## [REQUIRED ACTION]
Down to the last line, print the data that follows exactly, without its pictures.

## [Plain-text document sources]
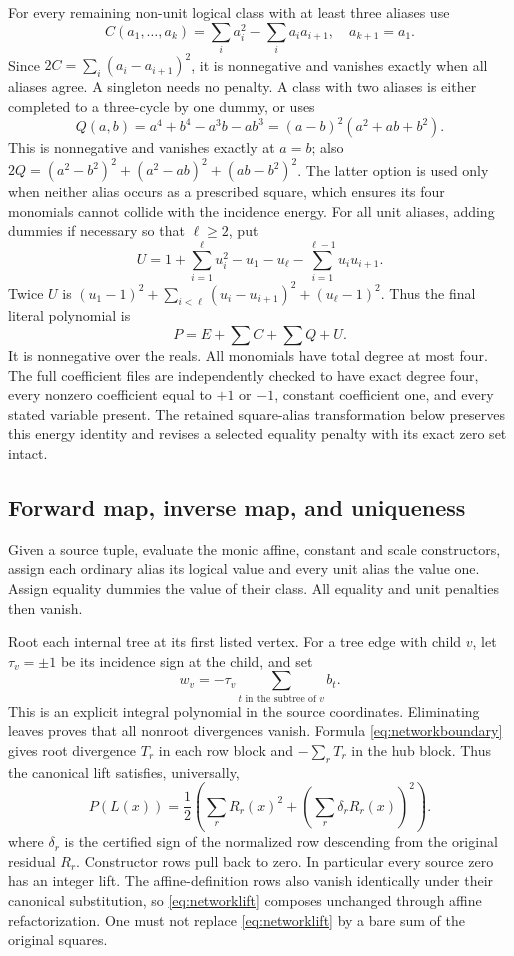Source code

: For every remaining non-unit logical class with at least three aliases use
\[
 C(a_1,\ldots,a_k)=\sum_i a_i^2-\sum_i a_i a_{i+1},\quad a_{k+1}=a_1.
\]
Since $2C=\sum_i(a_i-a_{i+1})^2$, it is nonnegative and vanishes exactly
when all aliases agree. A singleton needs no penalty. A class with two
aliases is either completed to a three-cycle by one dummy, or uses
\[
 Q(a,b)=a^4+b^4-a^3b-ab^3=(a-b)^2(a^2+ab+b^2).
\]
This is nonnegative and vanishes exactly at $a=b$; also
$2Q=(a^2-b^2)^2+(a^2-ab)^2+(ab-b^2)^2$. The latter option is used only
when neither alias occurs as a prescribed square, which ensures its four
monomials cannot collide with the incidence energy. For all unit aliases,
adding dummies if necessary so that $\ell\ge2$, put
\[
 U=1+\sum_{i=1}^{\ell}u_i^2-u_1-u_\ell-
       \sum_{i=1}^{\ell-1}u_iu_{i+1}.
\]
Twice $U$ is $(u_1-1)^2+\sum_{i<\ell}(u_i-u_{i+1})^2+(u_\ell-1)^2$.
Thus the final literal polynomial is
\begin{equation}\label{eq:networkenergy}
 \boxed{P=E+\sum C+\sum Q+U.}
\end{equation}
It is nonnegative over the reals. All monomials have total degree at most
four. The full coefficient files are independently checked to have exact
degree four, every nonzero coefficient equal to $+1$ or $-1$, constant
coefficient one, and every stated variable present. The retained square-alias transformation below preserves this energy identity
and revises a selected equality penalty with its exact zero set intact.

\subsection{Forward map, inverse map, and uniqueness}
Given a source tuple, evaluate the monic affine, constant and scale
constructors, assign each ordinary alias its logical value and every unit
alias the value one. Assign equality dummies the value of their class.
All equality and unit penalties then vanish.

Root each internal tree at its first listed vertex. For a tree edge with
child $v$, let $\tau_v=\pm1$ be its incidence sign at the child, and set
\[
 w_v=-\tau_v\sum_{t\text{ in the subtree of }v}b_t.
\]
This is an explicit integral polynomial in the source coordinates.
Eliminating leaves proves that all nonroot divergences vanish. Formula
\eqref{eq:networkboundary} gives root divergence $T_r$ in each row block and $-\sum_rT_r$ in the
hub block. Thus the canonical lift satisfies, universally,
\begin{equation}\label{eq:networklift}
 P(L(x))=\frac12\left(\sum_rR_r(x)^2+
                \left(\sum_r\delta_rR_r(x)\right)^2\right).
\end{equation}
where $\delta_r$ is the certified sign of the normalized row descending
from the original residual $R_r$. Constructor rows pull back to zero.
In particular every source zero has an integer lift. The affine-definition
rows also vanish identically under their canonical substitution, so \eqref{eq:networklift}
composes unchanged through affine refactorization. One must not replace
\eqref{eq:networklift} by a bare sum of the original squares.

## [EXERCISE ANSWER]
Source code

: For every remaining non-unit logical class with at least three aliases use
\[
 C(a_1,\ldots,a_k)=\sum_i a_i^2-\sum_i a_i a_{i+1},\quad a_{k+1}=a_1.
\]
Since $2C=\sum_i(a_i-a_{i+1})^2$, it is nonnegative and vanishes exactly
when all aliases agree. A singleton needs no penalty. A class with two
aliases is either completed to a three-cycle by one dummy, or uses
\[
 Q(a,b)=a^4+b^4-a^3b-ab^3=(a-b)^2(a^2+ab+b^2).
\]
This is nonnegative and vanishes exactly at $a=b$; also
$2Q=(a^2-b^2)^2+(a^2-ab)^2+(ab-b^2)^2$. The latter option is used only
when neither alias occurs as a prescribed square, which ensures its four
monomials cannot collide with the incidence energy. For all unit aliases,
adding dummies if necessary so that $\ell\ge2$, put
\[
 U=1+\sum_{i=1}^{\ell}u_i^2-u_1-u_\ell-
       \sum_{i=1}^{\ell-1}u_iu_{i+1}.
\]
Twice $U$ is $(u_1-1)^2+\sum_{i<\ell}(u_i-u_{i+1})^2+(u_\ell-1)^2$.
Thus the final literal polynomial is
\begin{equation}\label{eq:networkenergy}
 \boxed{P=E+\sum C+\sum Q+U.}
\end{equation}
It is nonnegative over the reals. All monomials have total degree at most
four. The full coefficient files are independently checked to have exact
degree four, every nonzero coefficient equal to $+1$ or $-1$, constant
coefficient one, and every stated variable present. The retained square-alias transformation below preserves this energy identity
and revises a selected equality penalty with its exact zero set intact.

\subsection{Forward map, inverse map, and uniqueness}
Given a source tuple, evaluate the monic affine, constant and scale
constructors, assign each ordinary alias its logical value and every unit
alias the value one. Assign equality dummies the value of their class.
All equality and unit penalties then vanish.

Root each internal tree at its first listed vertex. For a tree edge with
child $v$, let $\tau_v=\pm1$ be its incidence sign at the child, and set
\[
 w_v=-\tau_v\sum_{t\text{ in the subtree of }v}b_t.
\]
This is an explicit integral polynomial in the source coordinates.
Eliminating leaves proves that all nonroot divergences vanish. Formula
\eqref{eq:networkboundary} gives root divergence $T_r$ in each row block and $-\sum_rT_r$ in the
hub block. Thus the canonical lift satisfies, universally,
\begin{equation}\label{eq:networklift}
 P(L(x))=\frac12\left(\sum_rR_r(x)^2+
                \left(\sum_r\delta_rR_r(x)\right)^2\right).
\end{equation}
where $\delta_r$ is the certified sign of the normalized row descending
from the original residual $R_r$. Constructor rows pull back to zero.
In particular every source zero has an integer lift. The affine-definition
rows also vanish identically under their canonical substitution, so \eqref{eq:networklift}
composes unchanged through affine refactorization. One must not replace
\eqref{eq:networklift} by a bare sum of the original squares.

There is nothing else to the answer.